- Interactive map of the Stuart House area

General information
- Type: Residential
- Architectural style: Flemish-inspired, Pont Street Dutch
- Location: London, England
- Coordinates: 51°29′38″N 0°09′39″W﻿ / ﻿51.493862°N 0.160954°W
- Completed: 1884

Design and construction
- Architects: Frederick George Knight with Hunt & Steward

Listed Building – Grade II
- Official name: Stuart House
- Designated: 15 April 1969
- Reference no.: 1358111

= Stuart House, London =

Townhouse in Knightsbridge, London

Stuart House at 84 Cadogan Square is a large Grade II listed townhouse on Cadogan Square in the Knightsbridge area of London.

== History and description ==
Cadogan Square was laid out between 1877 and 1888. Part of the Cadogan Estate, it consists of tall red-brick townhouses in the "Pont Street Dutch" style.

Stuart House was a particularly large house built for Oscar Leslie Stephen, a director of the Great Northern Railway.
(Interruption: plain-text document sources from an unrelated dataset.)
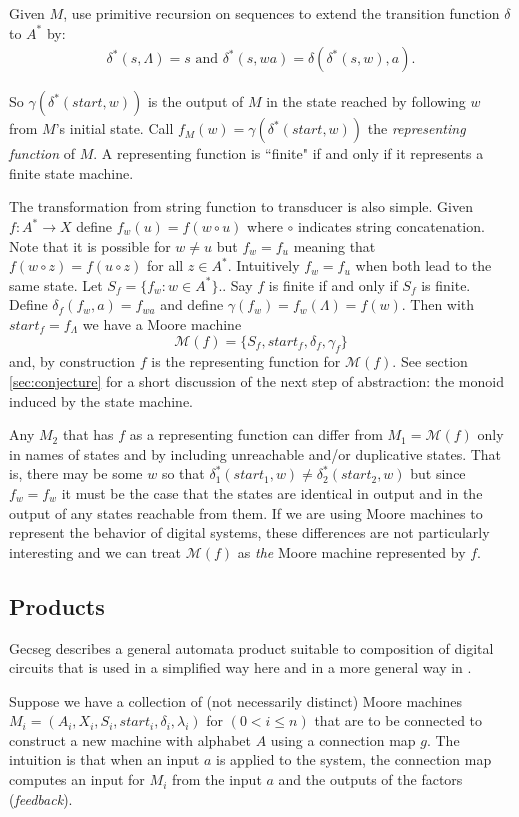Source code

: \documentclass[runningheads,letter]{llncs}
\newcommand{\set}[1]{\{#1\}}
\newcommand{\ess}{\Lambda}
\newcommand{\Ma}{\mathcal{M}}
\newcommand{\st}{\mathit{start}}
\newcommand{\conc}{\circ}
\begin{document}
Given $M$, use primitive recursion on sequences to 
extend  the transition function $\delta$ to $A^*$ by:
\begin{eqnarray}
\delta^*(s,\ess)=s \mbox{ and } \delta^*(s,wa)=\delta(\delta^*(s,w),a).
\end{eqnarray}

So $\gamma(\delta^*(\st,w))$ is
the output of $M$ in the state reached by following $w$ from $M$'s initial
state.
Call $f_M(w) =\gamma(\delta^*(\st,w))$ the 
\emph{representing function} of $M$. A representing function is ``finite" if
and only if it represents a finite state machine. 

The transformation from string function to transducer is also simple.
Given $f:A^*\to X$ define  $f_w(u) = f(w\circ u)$ where $\circ$ indicates string
concatenation. Note that it is possible for $w\neq u$ but $f_w=f_u$ meaning
that  $f(w\conc z)=f(u\conc z)$ for all
$z\in A^*$.  Intuitively $f_w = f_u$ when both lead to the same state. Let $S_f=\set{f_w:w\in A^*}.$.
Say $f$ is finite if and only if $S_f$ is finite. Define
$\delta_f(f_w,a)=f_{wa}$ and define $\gamma(f_w)= f_w(\ess) = f(w)$. Then
with $\st_f = f_\ess$ we have a Moore machine
\[\Ma(f)=\set{S_f,\st_f,\delta_f,\gamma_f}\]
and, by construction $f$ is the representing function for $\Ma(f)$. See section \ref{sec:conjecture} for a short
discussion of the next step of abstraction: the monoid induced by the state machine.

Any $M_2$ that has $f$ as a representing function can differ
from $M_1=\Ma(f)$ only in names of states and by including unreachable and/or
duplicative states. That is, there may be some  $w$ so that
$\delta_1^*(\st_1,w) \neq \delta_2^*(\st_2,w)$ but since $f_w= f_w$ it must
be the case that the states are identical in output and in the output of any
states reachable from them. If we are using Moore machines to
represent the behavior of digital systems, these differences are not particularly interesting and we can treat $\Ma(f)$ as \emph{the} Moore machine represented
by $f$.

\subsection{Products}

Gecseg\cite{Gecseg}  describes a general automata product suitable to composition of digital circuits that is used in a simplified way here and in a more
general way in \cite{yodaikenprpresent}.

Suppose we have a collection of (not necessarily distinct) Moore machines
$M_i=(A_i,X_i,S_i,\st_i,\delta_i,\lambda_i)$ for $(0 < i \leq n)$
that are to be connected to construct a new machine with alphabet $A$ 
using a connection map $g$.
The intuition is that when an input $a$ is applied to the system,
the connection map computes an input for
$M_i$ from the input $a$ and the outputs of the factors (\emph{feedback}).
\end{document}
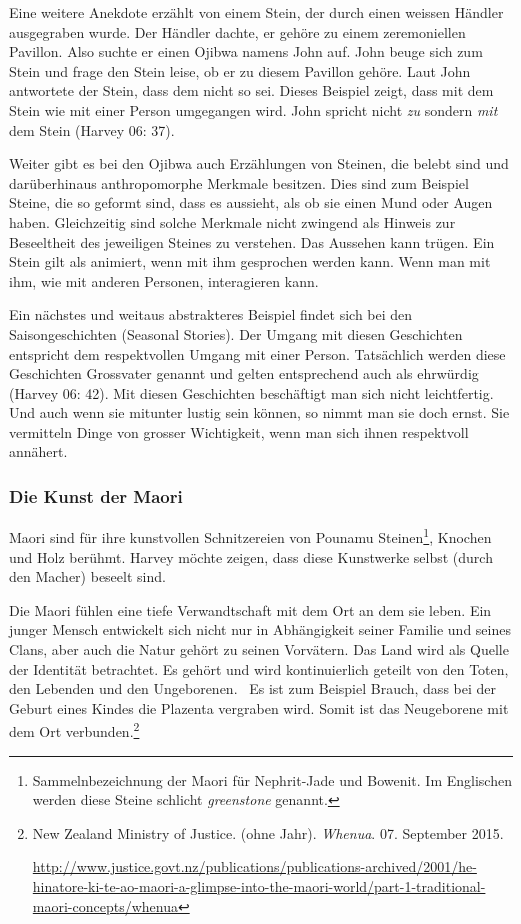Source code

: Eine weitere Anekdote erzählt von einem Stein, der durch einen weissen Händler ausgegraben wurde. Der Händler dachte, er gehöre zu einem zeremoniellen Pavillon. Also suchte er einen Ojibwa namens John auf. John beuge sich zum Stein und frage den Stein leise, ob er zu diesem Pavillon gehöre. Laut John antwortete der Stein, dass dem nicht so sei. Dieses Beispiel zeigt, dass mit dem Stein wie mit einer Person umgegangen wird. John spricht nicht \emph{zu} sondern \emph{mit} dem Stein (Harvey 06: 37). 

Weiter gibt es bei den Ojibwa auch Erzählungen von Steinen, die belebt sind und darüberhinaus anthropomorphe Merkmale besitzen. Dies sind zum Beispiel Steine, die so geformt sind, dass es aussieht, als ob sie einen Mund oder Augen haben. Gleichzeitig sind solche Merkmale nicht zwingend als Hinweis zur Beseeltheit des jeweiligen Steines zu verstehen. Das Aussehen kann trügen. Ein Stein gilt als animiert, wenn mit ihm gesprochen werden kann. Wenn man mit ihm, wie mit anderen Personen, interagieren kann. 

Ein nächstes und weitaus abstrakteres Beispiel findet sich bei den Saison\-geschichten (Seasonal Stories). Der Umgang mit diesen Geschichten entspricht dem respektvollen Umgang mit einer Person. Tatsächlich werden diese Geschichten Grossvater genannt und gelten entsprechend auch als ehrwürdig (Harvey 06: 42). Mit diesen Geschichten beschäftigt man sich nicht leichtfertig. Und auch wenn sie mitunter lustig sein können, so nimmt man sie doch ernst. Sie vermitteln Dinge von grosser Wichtigkeit, wenn man sich ihnen respektvoll annähert. 

\subsubsection*{Die Kunst der Maori}
Maori sind für ihre kunstvollen Schnitzereien von Pounamu Steinen\footnote{Sammelnbezeichnung der Maori für Nephrit-Jade und Bowenit. Im Englischen werden diese Steine schlicht \emph{greenstone} genannt.}, Knochen und Holz berühmt. Harvey möchte zeigen, dass diese Kunstwerke selbst (durch den Macher) beseelt sind.

Die Maori fühlen eine tiefe Verwandtschaft mit dem Ort an dem sie leben. Ein junger Mensch entwickelt sich nicht nur in Abhängigkeit seiner Familie und seines Clans, aber auch die Natur gehört zu seinen Vorvätern. Das Land wird als Quelle der Identität betrachtet. Es gehört und wird kontinuierlich geteilt von den Toten, den Lebenden und den Ungeborenen. ~Es ist zum Beispiel Brauch, dass bei der Geburt eines Kindes die Plazenta vergraben wird. Somit ist das Neugeborene mit dem Ort verbunden.\footnote{New Zealand Ministry of Justice. (ohne Jahr). \emph{Whenua}. 07. September 2015.

	\url{http://www.justice.govt.nz/publications/publications-archived/2001/he-hinatore-ki-te-ao-maori-a-glimpse-into-the-maori-world/part-1-traditional-maori-concepts/whenua}}


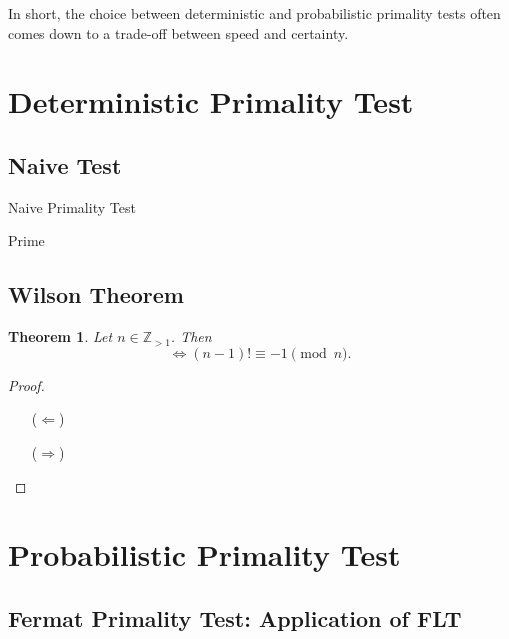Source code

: \documentclass[12pt,openany]{book}
\DeclarePairedDelimiter{\floor}{\lfloor}{\rfloor}
\newtheorem{theorem}{Theorem}[chapter]
\theoremstyle{definition}
\newcommand{\Z}{\mathbb{Z}}
\begin{document}
	In short, the choice between deterministic and probabilistic primality tests often comes down to a trade-off between speed and certainty.
	
	\newpage
	\section{Deterministic Primality Test}
	\subsection{Naive Test}
	
	\begin{algorithm}[H]
		\caption{Naive Primality Test}
		\KwData{$n\in\Z_{>1}$}
		\BlankLine
		\Return Prime\;
	\end{algorithm}
	
	\subsection{Wilson Theorem}
	
	
	\begin{tcolorbox}[colback=white,colframe=thmcolor,arc=5pt,title={\color{white}\bf Wilson Theorem}]
		\begin{theorem}
			Let $n\in\Z_{>1}$. Then \[
			\iff (n-1)!\equiv -1\pmod{n}.
			\]
		\end{theorem}
	\end{tcolorbox}
	\begin{proof}
		\begin{itemize}
			\item[($\Leftarrow$)]
			\item[($\Rightarrow$)]
		\end{itemize}
	\end{proof}
	
	\newpage
	\section{Probabilistic Primality Test}
	\subsection{Fermat Primality Test: Application of FLT}
	
\end{document}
It was designed in 1880 by Frederick George Knight with Hunt & Steward and built between 1882 and 1884. In-keeping with the rest of the area architecturally, it features a large central Dutch gable, with terracotta sculptural reliefs depicting the life of Mary, Queen of Scots.

In 2021 the house was put on sale with an asking price of £35 million.